Viele unserer Patienten sind völlig hilflos und auf pflegerische Versorgung angewiesen, in ihrer Kommunikationsfähigkeit erheblich eingeschränkt oder in ihrer Bewußtseinslage eingetrübt. Der Schweregrad der neurologischen Erkrankung führt häufig auch zu psychischen Begleiterkrankungen wie ausgeprägten depressiven Verstimmungen oder Ängsten.
Unser therapeutisches Angebot wird durch die Tiergestützte Therapie ergänzt. Die Möglichkeiten der Tiergestützen Therapie beruhen auf den Gemeinsamkeiten zwischen Mensch und Tier auf der emotionalen Ebene. Eine Vielzahl an positiven Erfahrungen aus Heimen, der Altersforschung und der Arbeit mit Behinderten jeden Lebensalters liegen vor. Ziele sind die Förderung von Kontaktaufnahme und Wahrnehmung durch den therapeutischen Umgang mit einem Tier.
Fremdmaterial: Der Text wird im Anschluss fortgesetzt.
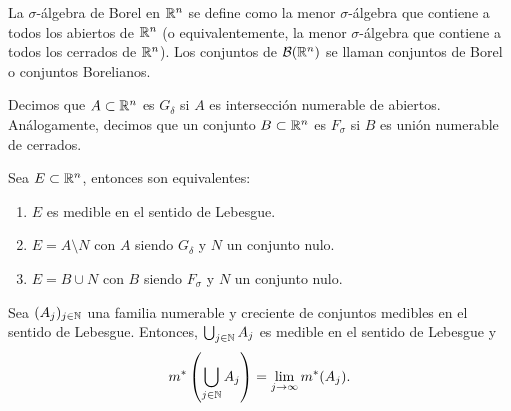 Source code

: \begin{definición} 
La $\sigma$-álgebra de Borel en $\mathbb{R}^n$ se define como la menor $\sigma$-álgebra que contiene a todos los abiertos de $\mathbb{R}^n$ (o equivalentemente, la menor $\sigma$-álgebra que contiene a todos los cerrados de $\mathbb{R}^n$). Los conjuntos de $\mathcal{B}(\mathbb{R}^n)$ se llaman conjuntos de Borel o conjuntos Borelianos.\\
\end{definición}

\begin{definición} 
Decimos que $A \subset \mathbb{R}^n$ es $G_\delta$ si $A$ es intersección numerable de abiertos. Análogamente, decimos que un conjunto $B \subset \mathbb{R}^n$ es $F_\sigma$ si $B$ es unión numerable de cerrados.
\end{definición}

\begin{corolario}
    Sea $E \subset \mathbb{R}^n$, entonces son equivalentes:
    \vspace{-0.5em}
    \begin{enumerate}
        \item $E$ es medible en el sentido de Lebesgue.
        \item $E = A \setminus N$ con $A$ siendo $G_\delta$ y $N$ un conjunto nulo.
        \item $E = B \cup N$ con $B$ siendo $F_\sigma$ y $N$ un conjunto nulo.
    \end{enumerate}
\end{corolario}

\begin{lema}
    Sea \((A_j)_{j \in \mathbb{N}}\) una familia numerable y creciente de conjuntos medibles en el sentido de Lebesgue. Entonces, \(\bigcup_{j \in \mathbb{N}} A_j\) es medible en el sentido de Lebesgue y
    \[
    m^*\left(\bigcup_{j \in \mathbb{N}} A_j\right) = \lim_{j \to \infty} m^*(A_j).
    \]
    \label{limUnionMedible}
\end{lema}


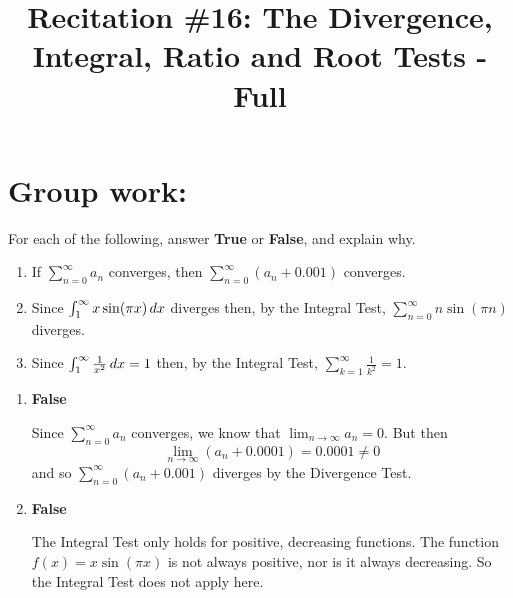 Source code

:\documentclass[]{ximera}
\title{Recitation \#16: The Divergence, Integral, Ratio and Root Tests - Full}
\begin{document}
\begin{abstract}		\end{abstract}
\maketitle












\section{Group work:}



\begin{problem}
For each of the following, answer {\bf True} or {\bf False}, and explain why.
	\begin{enumerate}
	
	\item  If $\sum_{n=0}^\infty a_n$ converges, then $\sum_{n=0}^\infty (a_n + 0.001)$ converges.
	
	\item  Since $\int_1^\infty x \sin(\pi x) \,d x$ diverges then, by the Integral Test, $\sum_{n=0}^\infty n \sin(\pi n)$ diverges.
	
	\item  Since $\int_1^\infty \frac{1}{x^2} \,d x = 1$ then, by the Integral Test, $\sum_{k=1}^\infty \frac{1}{k^2} = 1$.  
	
	\end{enumerate}
	
	\begin{freeResponse}
		\begin{enumerate}
		
		\item  {\bf False}
		
		Since $\sum_{n=0}^\infty a_n$ converges, we know that $\lim_{n \to \infty} a_n = 0$.  
		But then 
			\[
			\lim_{n \to \infty} (a_n + 0.0001) = 0.0001 \neq 0
			\]
		and so $\sum_{n=0}^\infty (a_n + 0.001)$ diverges by the Divergence Test.
		
		
		
		\item  {\bf False}
		
		The Integral Test only holds for positive, decreasing functions.  
		The function $f(x)= x \sin(\pi x)$ is not always positive, nor is it always decreasing.  
		So the Integral Test does not apply here.
		

\end{enumerate}
\end{freeResponse}
\end{problem}
\end{document}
Durch taktile Stimulation kann die Sensibilität verbessert werden, die Aufmerksamkeit wird geschult und das Konzentrationsvermögen gesteigert. Ganz wesentlich sind uns die emotionalen Effekte, wie Abbau von Angst, Entspannung und dem Erfahren von Zuwendung und Trost in der Beziehung Mensch-Tier. Die Therapieeinheiten werden gemeinsam von einer Physiotherapeutin, dem Tierhalter (Ergotherapeut) – und natürlich „Jule“ einer Bearded-Collie-Hündin - ausgeführt.
Haben Sie Fragen zur Tiergestützten Therapie? Bitte wenden Sie sich an ein Mitglied des Teams der neurologischen Frührehabilitation.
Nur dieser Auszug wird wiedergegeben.